**Records for processing:**
————————
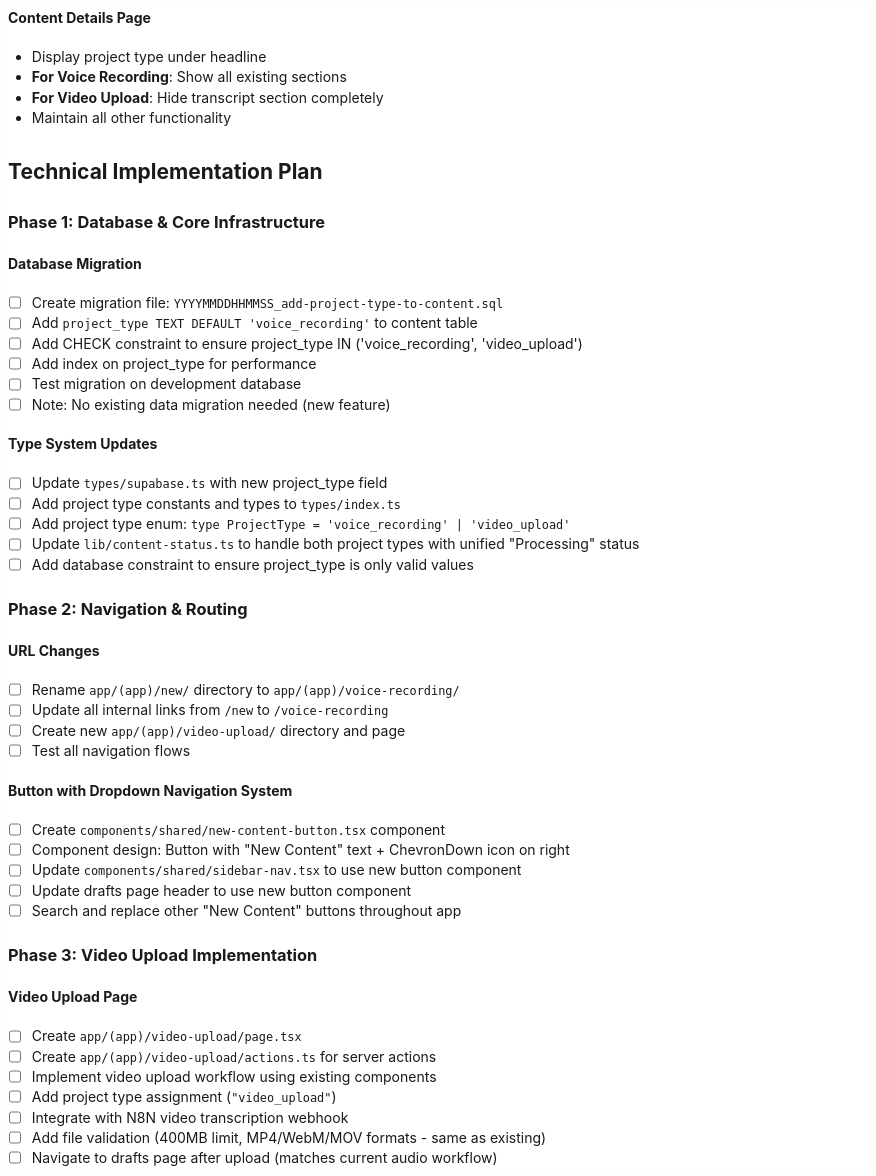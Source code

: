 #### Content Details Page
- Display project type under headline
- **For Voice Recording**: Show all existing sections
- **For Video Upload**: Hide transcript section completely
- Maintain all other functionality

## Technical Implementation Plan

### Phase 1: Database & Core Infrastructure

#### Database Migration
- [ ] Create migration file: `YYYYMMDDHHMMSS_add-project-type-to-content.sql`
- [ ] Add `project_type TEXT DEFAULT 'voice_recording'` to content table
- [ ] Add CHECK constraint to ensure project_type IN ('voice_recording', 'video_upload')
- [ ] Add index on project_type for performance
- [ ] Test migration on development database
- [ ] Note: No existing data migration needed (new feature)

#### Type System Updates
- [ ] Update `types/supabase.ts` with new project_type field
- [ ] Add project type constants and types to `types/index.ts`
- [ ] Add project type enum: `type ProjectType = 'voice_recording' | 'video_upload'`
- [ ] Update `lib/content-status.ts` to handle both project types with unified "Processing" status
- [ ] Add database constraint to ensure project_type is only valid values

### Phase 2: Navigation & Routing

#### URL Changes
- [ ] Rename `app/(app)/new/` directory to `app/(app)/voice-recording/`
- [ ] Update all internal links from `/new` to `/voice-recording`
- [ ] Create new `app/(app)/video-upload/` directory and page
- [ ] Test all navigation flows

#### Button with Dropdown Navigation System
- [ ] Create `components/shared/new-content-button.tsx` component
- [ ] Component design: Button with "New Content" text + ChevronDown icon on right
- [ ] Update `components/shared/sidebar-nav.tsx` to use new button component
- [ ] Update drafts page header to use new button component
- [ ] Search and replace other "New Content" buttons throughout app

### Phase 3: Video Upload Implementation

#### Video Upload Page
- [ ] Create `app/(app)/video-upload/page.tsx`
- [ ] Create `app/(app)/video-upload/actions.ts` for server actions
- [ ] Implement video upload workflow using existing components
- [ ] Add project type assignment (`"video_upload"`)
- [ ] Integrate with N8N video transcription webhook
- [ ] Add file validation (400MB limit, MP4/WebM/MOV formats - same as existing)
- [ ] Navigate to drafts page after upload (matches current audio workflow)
————————
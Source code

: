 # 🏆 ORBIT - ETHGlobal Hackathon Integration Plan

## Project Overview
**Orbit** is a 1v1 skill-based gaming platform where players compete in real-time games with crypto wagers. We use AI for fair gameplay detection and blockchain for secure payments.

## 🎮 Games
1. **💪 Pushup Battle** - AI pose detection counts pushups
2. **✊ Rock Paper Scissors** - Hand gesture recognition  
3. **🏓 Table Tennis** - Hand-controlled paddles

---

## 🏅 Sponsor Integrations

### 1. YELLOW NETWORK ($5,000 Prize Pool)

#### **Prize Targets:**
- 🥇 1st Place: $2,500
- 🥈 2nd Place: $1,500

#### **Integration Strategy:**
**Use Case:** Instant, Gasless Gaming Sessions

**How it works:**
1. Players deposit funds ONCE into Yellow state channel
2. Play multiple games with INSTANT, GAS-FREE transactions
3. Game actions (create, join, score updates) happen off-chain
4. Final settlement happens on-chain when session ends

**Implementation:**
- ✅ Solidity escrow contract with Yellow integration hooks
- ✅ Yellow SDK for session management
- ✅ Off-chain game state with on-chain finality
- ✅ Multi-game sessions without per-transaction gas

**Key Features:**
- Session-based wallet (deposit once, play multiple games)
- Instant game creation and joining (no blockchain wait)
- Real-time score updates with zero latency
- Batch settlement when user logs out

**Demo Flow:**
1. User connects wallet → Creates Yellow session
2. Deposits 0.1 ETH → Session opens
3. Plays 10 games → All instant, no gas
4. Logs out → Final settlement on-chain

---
————————
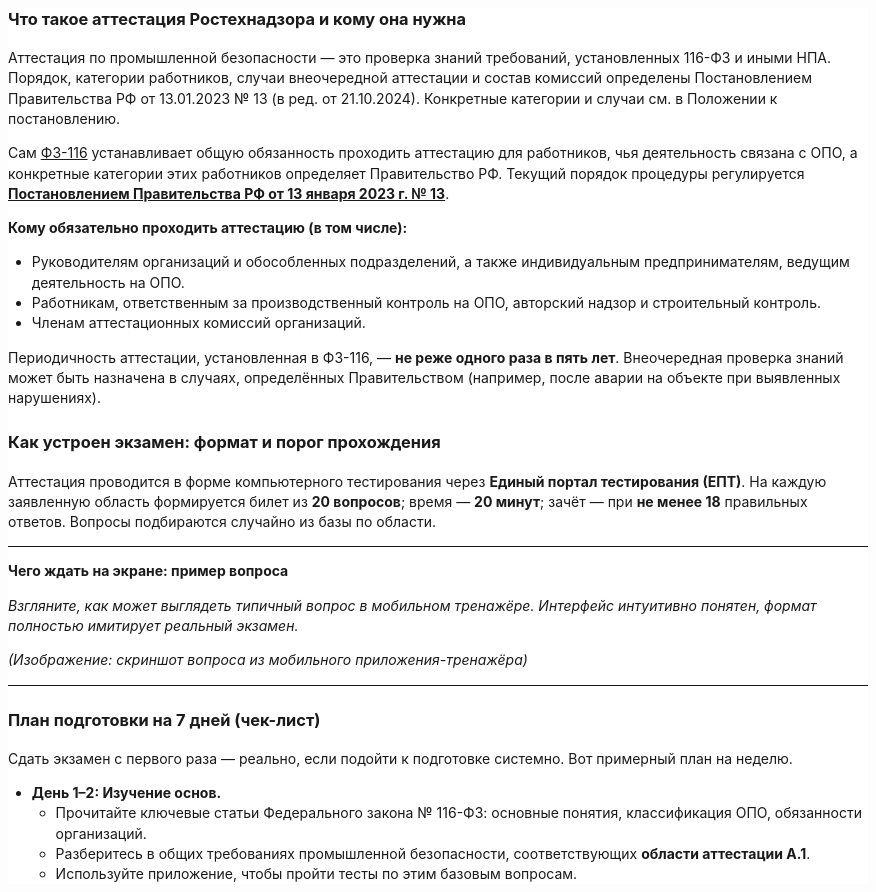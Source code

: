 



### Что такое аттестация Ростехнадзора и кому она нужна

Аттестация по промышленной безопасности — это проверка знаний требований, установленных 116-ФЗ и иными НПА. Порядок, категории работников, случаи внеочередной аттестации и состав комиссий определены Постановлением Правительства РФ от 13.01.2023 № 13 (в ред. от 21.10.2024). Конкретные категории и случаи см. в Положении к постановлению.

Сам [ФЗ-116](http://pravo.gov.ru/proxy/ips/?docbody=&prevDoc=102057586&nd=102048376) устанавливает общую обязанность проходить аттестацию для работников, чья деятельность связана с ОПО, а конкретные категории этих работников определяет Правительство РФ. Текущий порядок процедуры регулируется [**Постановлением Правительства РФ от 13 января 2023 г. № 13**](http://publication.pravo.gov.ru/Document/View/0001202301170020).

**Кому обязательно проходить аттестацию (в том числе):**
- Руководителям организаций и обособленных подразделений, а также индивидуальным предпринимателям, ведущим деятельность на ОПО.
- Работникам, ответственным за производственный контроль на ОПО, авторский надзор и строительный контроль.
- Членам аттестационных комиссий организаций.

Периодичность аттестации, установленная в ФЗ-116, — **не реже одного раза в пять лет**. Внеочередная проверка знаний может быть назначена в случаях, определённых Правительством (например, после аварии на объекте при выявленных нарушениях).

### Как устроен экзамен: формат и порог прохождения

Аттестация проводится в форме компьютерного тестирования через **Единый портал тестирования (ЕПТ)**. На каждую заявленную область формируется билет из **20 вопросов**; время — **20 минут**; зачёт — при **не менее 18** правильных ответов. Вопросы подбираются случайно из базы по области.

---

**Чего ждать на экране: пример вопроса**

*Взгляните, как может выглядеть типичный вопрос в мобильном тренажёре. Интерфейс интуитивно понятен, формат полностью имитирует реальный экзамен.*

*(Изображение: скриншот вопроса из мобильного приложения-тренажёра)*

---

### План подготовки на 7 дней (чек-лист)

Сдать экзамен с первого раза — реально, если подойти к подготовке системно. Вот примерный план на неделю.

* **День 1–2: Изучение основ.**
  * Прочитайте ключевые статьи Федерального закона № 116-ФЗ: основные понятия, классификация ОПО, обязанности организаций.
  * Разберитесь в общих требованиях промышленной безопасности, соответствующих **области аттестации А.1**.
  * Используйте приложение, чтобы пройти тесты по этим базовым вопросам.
————————
**Problem requirements:** Using the listing above, copy exactly the line that contains "имитирует реальный экзамен.*", the line that contains "этим базовым вопросам.", and each line that falls between them.

**Written response:**
*Взгляните, как может выглядеть типичный вопрос в мобильном тренажёре. Интерфейс интуитивно понятен, формат полностью имитирует реальный экзамен.*

*(Изображение: скриншот вопроса из мобильного приложения-тренажёра)*

---

### План подготовки на 7 дней (чек-лист)

Сдать экзамен с первого раза — реально, если подойти к подготовке системно. Вот примерный план на неделю.

* **День 1–2: Изучение основ.**
  * Прочитайте ключевые статьи Федерального закона № 116-ФЗ: основные понятия, классификация ОПО, обязанности организаций.
  * Разберитесь в общих требованиях промышленной безопасности, соответствующих **области аттестации А.1**.
  * Используйте приложение, чтобы пройти тесты по этим базовым вопросам.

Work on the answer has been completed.